Denmark is not a big country. With a total population of five million and around 60,000 children born each year, a good-sized kids audience in this territory is just 250,000 viewers. But despite its comparatively small audience pool, Denmark is as competitive as any other European kids TV market. It has two public broadcasters (Danmarks Radio and TV2), two well-established commercial rivals (TV3 and TV Danmark) and strong offerings from Cartoon Network and Fox Kids, with Disney Channel also gearing up to launch a Danish net in February.
November 22, 2002

Denmark is not a big country.

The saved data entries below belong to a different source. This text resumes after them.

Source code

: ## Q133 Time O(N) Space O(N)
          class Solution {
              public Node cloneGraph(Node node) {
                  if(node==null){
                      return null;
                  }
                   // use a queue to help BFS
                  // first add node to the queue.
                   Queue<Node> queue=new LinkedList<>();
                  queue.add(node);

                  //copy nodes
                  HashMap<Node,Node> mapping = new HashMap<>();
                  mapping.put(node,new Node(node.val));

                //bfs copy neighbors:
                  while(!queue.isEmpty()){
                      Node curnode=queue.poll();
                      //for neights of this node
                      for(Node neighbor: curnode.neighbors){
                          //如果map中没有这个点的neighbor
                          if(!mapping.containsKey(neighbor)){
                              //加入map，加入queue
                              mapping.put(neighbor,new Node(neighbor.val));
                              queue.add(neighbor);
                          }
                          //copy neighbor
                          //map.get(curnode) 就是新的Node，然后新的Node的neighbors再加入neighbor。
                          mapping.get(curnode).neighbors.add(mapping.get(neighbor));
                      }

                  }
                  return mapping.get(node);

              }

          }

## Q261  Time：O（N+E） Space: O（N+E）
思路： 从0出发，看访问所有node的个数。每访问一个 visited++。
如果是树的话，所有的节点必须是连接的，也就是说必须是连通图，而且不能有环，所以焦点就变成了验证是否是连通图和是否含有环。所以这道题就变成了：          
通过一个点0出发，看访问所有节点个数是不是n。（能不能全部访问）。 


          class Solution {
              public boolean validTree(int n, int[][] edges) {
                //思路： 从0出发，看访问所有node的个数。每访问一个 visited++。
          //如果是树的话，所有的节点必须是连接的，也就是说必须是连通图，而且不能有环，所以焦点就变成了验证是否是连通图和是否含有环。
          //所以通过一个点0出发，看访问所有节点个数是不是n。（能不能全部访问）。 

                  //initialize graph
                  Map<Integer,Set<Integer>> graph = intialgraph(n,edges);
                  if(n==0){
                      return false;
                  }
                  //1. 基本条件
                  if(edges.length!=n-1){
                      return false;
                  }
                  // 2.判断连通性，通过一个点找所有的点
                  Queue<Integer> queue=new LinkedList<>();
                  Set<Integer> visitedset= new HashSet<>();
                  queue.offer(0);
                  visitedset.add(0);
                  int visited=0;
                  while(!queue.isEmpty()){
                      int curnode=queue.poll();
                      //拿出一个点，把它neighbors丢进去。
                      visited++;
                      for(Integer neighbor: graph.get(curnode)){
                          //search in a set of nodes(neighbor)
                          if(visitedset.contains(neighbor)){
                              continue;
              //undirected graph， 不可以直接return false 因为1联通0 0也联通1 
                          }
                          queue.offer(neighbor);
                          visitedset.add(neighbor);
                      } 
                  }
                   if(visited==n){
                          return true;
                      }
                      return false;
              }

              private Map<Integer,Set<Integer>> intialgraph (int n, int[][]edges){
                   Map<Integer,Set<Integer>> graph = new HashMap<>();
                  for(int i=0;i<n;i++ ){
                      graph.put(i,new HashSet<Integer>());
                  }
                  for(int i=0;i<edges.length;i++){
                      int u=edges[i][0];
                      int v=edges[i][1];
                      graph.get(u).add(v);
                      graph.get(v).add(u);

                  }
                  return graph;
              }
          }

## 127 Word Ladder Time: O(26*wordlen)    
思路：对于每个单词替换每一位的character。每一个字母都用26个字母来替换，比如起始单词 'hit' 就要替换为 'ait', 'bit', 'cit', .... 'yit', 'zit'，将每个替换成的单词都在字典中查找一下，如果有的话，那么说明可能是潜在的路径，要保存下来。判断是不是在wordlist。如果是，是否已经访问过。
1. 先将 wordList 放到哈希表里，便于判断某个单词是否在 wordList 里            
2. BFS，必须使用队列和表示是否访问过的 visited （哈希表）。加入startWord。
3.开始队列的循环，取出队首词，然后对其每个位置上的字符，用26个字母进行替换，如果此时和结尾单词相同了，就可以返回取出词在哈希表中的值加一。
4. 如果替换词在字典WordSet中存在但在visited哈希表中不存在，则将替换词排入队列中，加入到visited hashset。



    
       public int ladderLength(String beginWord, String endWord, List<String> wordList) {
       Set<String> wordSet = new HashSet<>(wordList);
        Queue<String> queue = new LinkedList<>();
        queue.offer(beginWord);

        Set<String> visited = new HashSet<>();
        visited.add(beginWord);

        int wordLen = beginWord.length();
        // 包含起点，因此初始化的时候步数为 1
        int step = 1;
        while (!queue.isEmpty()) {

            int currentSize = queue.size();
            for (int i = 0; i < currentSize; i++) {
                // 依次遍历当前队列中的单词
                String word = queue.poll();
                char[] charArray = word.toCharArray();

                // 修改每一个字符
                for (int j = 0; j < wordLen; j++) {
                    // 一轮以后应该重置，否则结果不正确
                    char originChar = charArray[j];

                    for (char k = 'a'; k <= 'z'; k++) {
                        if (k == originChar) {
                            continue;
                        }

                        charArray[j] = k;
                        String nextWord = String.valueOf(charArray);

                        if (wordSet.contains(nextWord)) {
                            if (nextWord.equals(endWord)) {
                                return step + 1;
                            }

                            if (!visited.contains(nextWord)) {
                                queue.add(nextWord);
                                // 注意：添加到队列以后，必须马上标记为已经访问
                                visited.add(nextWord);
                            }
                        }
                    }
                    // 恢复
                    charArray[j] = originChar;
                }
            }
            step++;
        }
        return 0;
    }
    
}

With a total population of five million and around 60,000 children born each year, a good-sized kids audience in this territory is just 250,000 viewers. But despite its comparatively small audience pool, Denmark is as competitive as any other European kids TV market. It has two public broadcasters (Danmarks Radio and TV2), two well-established commercial rivals (TV3 and TV Danmark) and strong offerings from Cartoon Network and Fox Kids, with Disney Channel also gearing up to launch a Danish net in February.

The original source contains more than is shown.